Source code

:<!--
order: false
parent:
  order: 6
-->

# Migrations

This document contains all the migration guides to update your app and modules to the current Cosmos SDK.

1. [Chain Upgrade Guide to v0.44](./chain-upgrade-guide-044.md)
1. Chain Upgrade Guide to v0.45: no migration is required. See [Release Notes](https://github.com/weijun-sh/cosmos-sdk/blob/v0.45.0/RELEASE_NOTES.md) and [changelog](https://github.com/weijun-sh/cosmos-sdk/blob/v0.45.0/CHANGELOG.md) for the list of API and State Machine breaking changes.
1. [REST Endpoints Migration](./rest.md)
***
▸ Activity
None of the records may be omitted; each is to be printed exactly.

▸ Response area
Source code

:<!--
order: false
parent:
  order: 6
-->

# Migrations

This document contains all the migration guides to update your app and modules to the current Cosmos SDK.

1. [Chain Upgrade Guide to v0.44](./chain-upgrade-guide-044.md)
1. Chain Upgrade Guide to v0.45: no migration is required. See [Release Notes](https://github.com/weijun-sh/cosmos-sdk/blob/v0.45.0/RELEASE_NOTES.md) and [changelog](https://github.com/weijun-sh/cosmos-sdk/blob/v0.45.0/CHANGELOG.md) for the list of API and State Machine breaking changes.
1. [REST Endpoints Migration](./rest.md)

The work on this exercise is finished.